The Ethiopian government plans to generate 78.9 billion Birr in additional domestic revenue for the upcoming 2019 Ethiopian fiscal year by eliminating various tax exemptions and tax holiday frameworks. According to the draft budget presented to Parliament by the Ministry of Finance, the sweeping reforms aim to significantly bolster the nation’s internal funding mechanisms. This strategic shift marks a departure from previous fiscal policies that offered lenient tax reliefs to various sectors.
Under the new plan, items that previously enjoyed duty-free status—including washing machines, medical equipment, and assistive devices for persons with disabilities—will now be subject to revised, lower-rate tariffs. This specific adjustment in customs duties is projected to bring in 22.5 billion Birr to the state coffers.
Furthermore, the government expects to secure another 22.5 billion Birr by lifting existing income tax holidays for businesses. Alongside this, the introduction of a new excise tax stamp system is anticipated to generate an additional 33.8 billion Birr, rounding out the targeted 78.9 billion Birr boost from these combined tax policy revisions.

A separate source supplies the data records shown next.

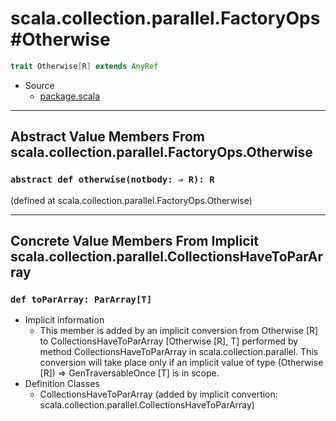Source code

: 
#                scala.collection.parallel.FactoryOps#Otherwise                #

```scala
trait Otherwise[R] extends AnyRef
```

* Source
  * [package.scala](https://github.com/scala/scala/tree/6d09a1ba5f/src/library/scala/collection/parallel/package.scala#L1)


--------------------------------------------------------------------------------
   Abstract Value Members From scala.collection.parallel.FactoryOps.Otherwise
--------------------------------------------------------------------------------


### `abstract def otherwise(notbody: ⇒ R): R`                                ###

(defined at scala.collection.parallel.FactoryOps.Otherwise)


--------------------------------------------------------------------------------
Concrete Value Members From Implicit scala.collection.parallel.CollectionsHaveToParArray
--------------------------------------------------------------------------------


### `def toParArray: ParArray[T]`                                            ###

* Implicit information
  * This member is added by an implicit conversion from Otherwise [R] to
    CollectionsHaveToParArray [Otherwise [R], T] performed by method
    CollectionsHaveToParArray in scala.collection.parallel. This conversion will
    take place only if an implicit value of type (Otherwise [R]) ⇒
    GenTraversableOnce [T] is in scope.
* Definition Classes
  * CollectionsHaveToParArray
(added by implicit convertion: scala.collection.parallel.CollectionsHaveToParArray)
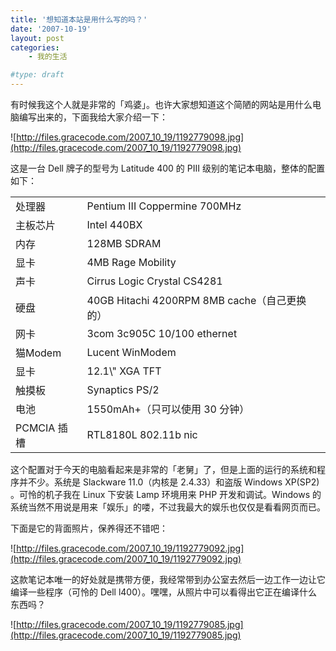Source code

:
 ```yaml
---
title: '想知道本站是用什么写的吗？'
date: '2007-10-19'
layout: post
categories:
    - 我的生活

#type: draft
---
```


有时候我这个人就是非常的「鸡婆」。也许大家想知道这个简陋的网站是用什么电脑编写出来的，下面我给大家介绍一下：

![http://files.gracecode.com/2007_10_19/1192779098.jpg](http://files.gracecode.com/2007_10_19/1192779098.jpg)

这是一台 Dell 牌子的型号为 Latitude 400 的 PIII 级别的笔记本电脑，整体的配置如下：



<table>
    <tr>
        <td>处理器</td>
        <td>Pentium III Coppermine 700MHz</td>
    </tr>
    <tr>
        <td>主板芯片</td>
        <td>Intel 440BX</td>
    </tr>
    <tr>
        <td>内存</td>
        <td>128MB SDRAM</td>
    </tr>
    <tr>
        <td>显卡</td>
        <td>4MB Rage Mobility</td>
    </tr>
    <tr>
        <td>声卡</td>
        <td>Cirrus Logic Crystal CS4281</td>
    </tr>
    <tr>
        <td>硬盘</td>
        <td>40GB Hitachi 4200RPM 8MB cache（自己更换的）</td>
    </tr>
    <tr>
        <td>网卡</td>
        <td>3com 3c905C 10/100 ethernet</td>
    </tr>
    <tr>
        <td>猫Modem</td>
        <td>Lucent WinModem</td>
    </tr>
    <tr>
        <td>显卡</td>
        <td>12.1\" XGA TFT</td>
    </tr>
    <tr>
        <td>触摸板</td>
        <td>Synaptics PS/2</td>
    </tr>
    <tr>
        <td>电池</td>
        <td>1550mAh+（只可以使用 30 分钟）</td>
    </tr>
    <tr>
        <td>PCMCIA 插槽</td>
        <td>RTL8180L 802.11b nic</td>
    </tr>
</table>

这个配置对于今天的电脑看起来是非常的「老舅」了，但是上面的运行的系统和程序并不少。系统是 Slackware 11.0（内核是 2.4.33）和盗版 Windows XP(SP2) 。可怜的机子我在 Linux 下安装 Lamp 环境用来 PHP 开发和调试。Windows 的系统当然不用说是用来「娱乐」的喽，不过我最大的娱乐也仅仅是看看网页而已。

下面是它的背面照片，保养得还不错吧：

![http://files.gracecode.com/2007_10_19/1192779092.jpg](http://files.gracecode.com/2007_10_19/1192779092.jpg)

这款笔记本唯一的好处就是携带方便，我经常带到办公室去然后一边工作一边让它编译一些程序（可怜的 Dell l400）。嘿嘿，从照片中可以看得出它正在编译什么东西吗？

![http://files.gracecode.com/2007_10_19/1192779085.jpg](http://files.gracecode.com/2007_10_19/1192779085.jpg)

These aggressive tax reforms are part of a broader macroeconomic strategy to enhance domestic resource mobilization. In total, the government aims to collect a staggering 1.6 trillion Birr in the coming fiscal year through various policy amendments, tax increases, and non-tax revenue streams.
Parliament will review the draft budget in the coming sessions as citizens and businesses brace for the impact of the impending policy shift. The Ministry of Finance maintains that these measures are essential for sustainable economic growth and reducing reliance on foreign aid.